First of all, accept that there are negative feelings about each other.
We don’t necessarily have to insist for the siblings to love each other no matter what, thinking even if they don’t stick together, who will... children have their own personality and it is up to them how they feel. If we let them express their anger, positive feelings will more likely come up to the surface. Fights between siblings are normal. Expressing their opinion will be a good practice for the future since there are so many situations after growing up when they won’t agree with the other party—and they can’t solve everything by tossing things, pulling hair, or slamming doors.
There is a great story based on Chinese wisdom.
When two men bickered loudly on the street and attracted a crowd around themselves, one of the tourists said to their Chinese guide: Well, this will result in a fight soon! The guide answered:
"I don’t think so. The first one who lifts his fists, admits he is left without arguments."
This is how I see the disputes between brothers and sisters. They try to convince each other, to make each other do what they want, or even quarrel if there is no other way! However, there is a line that we don’t cross, no matter how fierce the emotion is. If we reflect on the above, then the one who hits the other takes position of the loser, while the other one with teary eyes eventually becomes the winner. The tension between them is not resolved, but it is only postponed until the next occasion.

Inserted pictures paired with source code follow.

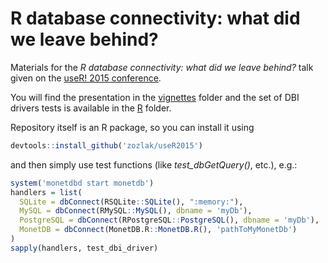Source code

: # R database connectivity: what did we leave behind?

Materials for the *R database connectivity: what did we leave behind?* talk given on the [useR! 2015 conference](http://user2015.math.aau.dk/).

You will find the presentation in the [vignettes](https://github.com/zozlak/useR2015/vignettes) folder and the set of DBI drivers tests is available in the [R](https://github.com/zozlak/useR2015/R) folder.

Repository itself is an R package, so you can install it using

```r
devtools::install_github('zozlak/useR2015')
```

and then simply use test functions (like *test_dbGetQuery()*, etc.), e.g.:

```r
system('monetdbd start monetdb')
handlers = list(
  SQLite = dbConnect(RSQLite::SQLite(), ":memory:"),
  MySQL = dbConnect(RMySQL::MySQL(), dbname = 'myDb'),
  PostgreSQL = dbConnect(RPostgreSQL::PostgreSQL(), dbname = 'myDb'),
  MonetDB = dbConnect(MonetDB.R::MonetDB.R(), 'pathToMyMonetDb')
)
sapply(handlers, test_dbi_driver)
```
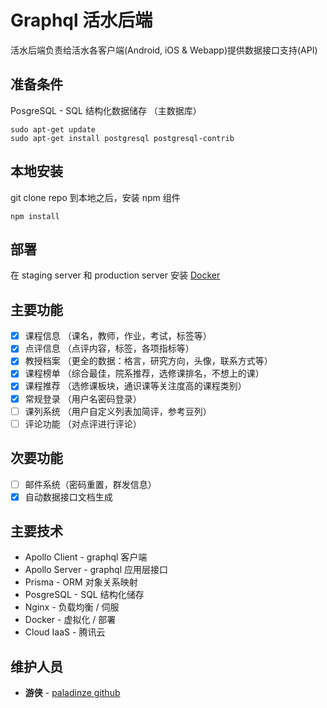 # Graphql 活水后端

活水后端负责给活水各客户端(Android, iOS & Webapp)提供数据接口支持(API)

## 准备条件

PosgreSQL - SQL 结构化数据储存 （主数据库）

```
sudo apt-get update
sudo apt-get install postgresql postgresql-contrib
```

## 本地安装

git clone repo 到本地之后，安装 npm 组件

```
npm install
```

## 部署

在 staging server 和 production server 安装 [Docker](https://docs.docker.com/engine/installation/linux/docker-ce/ubuntu/)

## 主要功能

- [x] 课程信息 （课名，教师，作业，考试，标签等）
- [x] 点评信息 （点评内容，标签，各项指标等）
- [x] 教授档案 （更全的数据：格言，研究方向，头像，联系方式等）
- [x] 课程榜单 （综合最佳，院系推荐，选修课排名，不想上的课）
- [x] 课程推荐 （选修课板块，通识课等关注度高的课程类别）
- [x] 常规登录 （用户名密码登录）
- [ ] 课列系统 （用户自定义列表加简评，参考豆列）
- [ ] 评论功能 （对点评进行评论）

## 次要功能

- [ ] 邮件系统（密码重置，群发信息）
- [x] 自动数据接口文档生成

## 主要技术

- Apollo Client - graphql 客户端
- Apollo Server - graphql 应用层接口
- Prisma - ORM 对象关系映射
- PosgreSQL - SQL 结构化储存
- Nginx - 负载均衡 / 伺服
- Docker - 虚拟化 / 部署
- Cloud IaaS - 腾讯云

## 维护人员

- **游侠** - [paladinze github](https://github.com/paladinze)
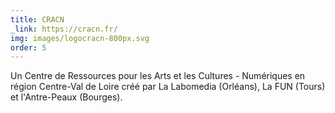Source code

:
 ```yaml
---
title: CRACN
_link: https://cracn.fr/
img: images/logocracn-800px.svg
order: 5
---
```

Un Centre de Ressources pour les Arts et les Cultures - Numériques en région Centre-Val de Loire créé par La Labomedia (Orléans), La FUN (Tours) et l'Antre-Peaux (Bourges).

Parental intervention—like a deus ex machina—seems to solve the problem. Or not.
In a disagreement, every child expects the parent to stand on their side, but any discussion can be made even worse if the parent were to choose one of the sides. If there is a winner and a loser, the emotions don’t go away, but find another way to burst out. Interference and justice from above can be unfair to someone.
Let them solve it themselves!
If possible, don't just say, “I don’t care who started it, just drop it and be quiet!” Not even when this exclamation is justifiable.

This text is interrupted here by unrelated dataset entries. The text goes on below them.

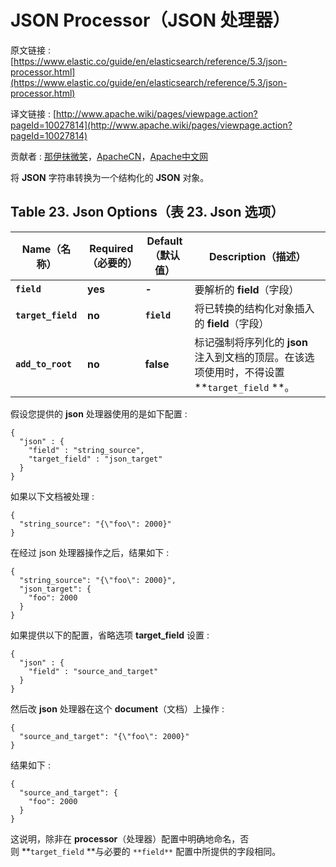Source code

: # JSON Processor（JSON 处理器）

原文链接 : [https://www.elastic.co/guide/en/elasticsearch/reference/5.3/json-processor.html](https://www.elastic.co/guide/en/elasticsearch/reference/5.3/json-processor.html)

译文链接 : [http://www.apache.wiki/pages/viewpage.action?pageId=10027814](http://www.apache.wiki/pages/viewpage.action?pageId=10027814)

贡献者 : [那伊抹微笑](/display/~wangyangting)，[ApacheCN](/display/~apachecn)，[Apache中文网](/display/~apachechina)

将 **JSON** 字符串转换为一个结构化的 **JSON** 对象。

## Table 23. Json Options（表 23\. Json 选项）

| Name（名称） | Required（必要的） | Default（默认值） | Description（描述） |
| --- | --- | --- | --- |
| **`field`** | **yes** | **-** | 要解析的 **field**（字段） |
| **`target_field`** | **no** | **`field`** | 将已转换的结构化对象插入的 **field**（字段） |
| **`add_to_root`** | **no** | **false** | 标记强制将序列化的 **json** 注入到文档的顶层。在该选项使用时，不得设置 **`target_field` **。 |

假设您提供的 **json** 处理器使用的是如下配置 : 

```
{
  "json" : {
    "field" : "string_source",
    "target_field" : "json_target"
  }
}
```

如果以下文档被处理 : 

```
{
  "string_source": "{\"foo\": 2000}"
}
```

在经过 json 处理器操作之后，结果如下 : 

```
{
  "string_source": "{\"foo\": 2000}",
  "json_target": {
    "foo": 2000
  }
}
```

如果提供以下的配置，省略选项 **target_field** 设置 : 

```
{
  "json" : {
    "field" : "source_and_target"
  }
}
```

然后改 **json** 处理器在这个 **document**（文档）上操作 : 

```
{
  "source_and_target": "{\"foo\": 2000}"
}
```

结果如下 : 

```
{
  "source_and_target": {
    "foo": 2000
  }
}
```

这说明，除非在 **processor**（处理器）配置中明确地命名，否则 **`target_field` **与必要的 `**field**` 配置中所提供的字段相同。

Let's take a look at what steps we should take to develop peace, in the long run, between siblings.
- Accept the—sometimes hostile—feelings for each other!

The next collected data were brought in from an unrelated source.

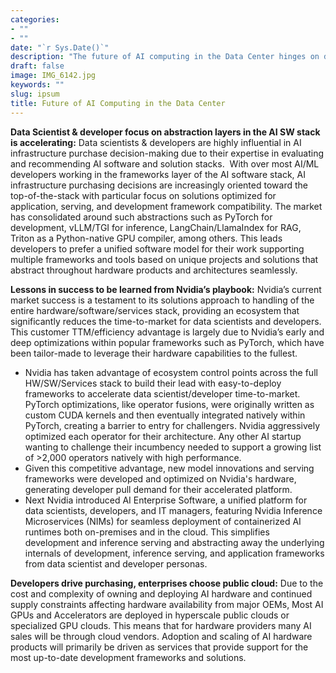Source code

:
 ```yaml
---
categories:
- ""
- ""
date: "`r Sys.Date()`"
description: "The future of AI computing in the Data Center hinges on data scientist and developer preferences. Below is a brief analysis of three key themes analyzing this dynamic."
draft: false
image: IMG_6142.jpg
keywords: ""
slug: ipsum
title: Future of AI Computing in the Data Center
---
```


**Data Scientist & developer focus on abstraction layers in the AI SW stack is accelerating:**
Data scientists & developers are highly influential in AI infrastructure purchase decision-making due to their expertise in evaluating and recommending AI software and solution stacks.  With over most AI/ML developers working in the frameworks layer of the AI software stack, AI infrastructure purchasing decisions are increasingly oriented toward the top-of-the-stack with particular focus on solutions optimized for application, serving, and development framework compatibility. The market has consolidated around such abstractions such as PyTorch for development, vLLM/TGI for inference, LangChain/LlamaIndex for RAG, Triton as a Python-native GPU compiler, among others. This leads developers to prefer a unified software model for their work supporting multiple frameworks and tools based on unique projects and solutions that abstract throughout hardware products and architectures seamlessly.

**Lessons in success to be learned from Nvidia’s playbook:**
Nvidia’s current market success is a testament to its solutions approach to handling of the entire hardware/software/services stack, providing an ecosystem that significantly reduces the time-to-market for data scientists and developers. This customer TTM/efficiency advantage is largely due to Nvidia’s early and deep optimizations within popular frameworks such as PyTorch, which have been tailor-made to leverage their hardware capabilities to the fullest. 
* Nvidia has taken advantage of ecosystem control points across the full HW/SW/Services stack to build their lead with easy-to-deploy frameworks to accelerate data scientist/developer time-to-market. PyTorch optimizations, like operator fusions, were originally written as custom CUDA kernels and then eventually integrated natively within PyTorch, creating a barrier to entry for challengers. Nvidia aggressively optimized each operator for their architecture. Any other AI startup wanting to challenge their incumbency needed to support a growing list of >2,000 operators natively with high performance. 
* Given this competitive advantage, new model innovations and serving frameworks were developed and optimized on Nvidia's hardware, generating developer pull demand for their accelerated platform. 
* Next Nvidia introduced AI Enterprise Software, a unified platform for data scientists, developers, and IT managers, featuring Nvidia Inference Microservices (NIMs) for seamless deployment of containerized AI runtimes both on-premises and in the cloud. This simplifies development and inference serving and abstracting away the underlying internals of development, inference serving, and application frameworks from data scientist and developer personas.

**Developers drive purchasing, enterprises choose public cloud:**
Due to the cost and complexity of owning and deploying AI hardware and continued supply constraints affecting hardware availability from major OEMs, Most AI GPUs and Accelerators are deployed in hyperscale public clouds or specialized GPU clouds. This means that for hardware providers many AI sales will be through cloud vendors. Adoption and scaling of AI hardware products will primarily be driven as services that provide support for the most up-to-date development frameworks and solutions.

- Listen to both sides, without interruptions. This already helps in mitigating impulses.
- Summarize their opinions and feelings, and tell them what we heard. This way, we show that we have listened and we could also make sure there are no further misunderstandings.
- Admit that, even as an adult, it’s not easy to handle such a situation and find a good solution.
- Tell them we think they are able to figure something that's right for all of them and we trust that they will use these capabilities.
- Leave them alone!
Yes, it can turn out they did not solve it—at least, not then and there. However, we have given them the opportunity to find a solution as equals, and we didn’t choose sides. They will appreciate it, even though at first it may be strange that parental justice was not being done. The long-term effects, however, will prove us right.
We give our children the opportunity clash their viewpoints (verbally!) to participate in finding the solution. These skills will be of a great benefit to them in the long run.
This way we can also reduce the amount of future fights! Who wants to argue if they can’t even make their parents pick their side? Who wants to quarrel with their brother or sister if they need to come up with a solution together anyway?
A brawl is another story. There is no doubt that when it comes to physical safety, it is important to interfere and put an end to it as soon as possible. Do it without judging—because we don’t know what happened before the first hit! Again, here come the six steps mentioned above, and while they tell each other what they feel and think, their anger will slowly abate and they will be able to reconsider things.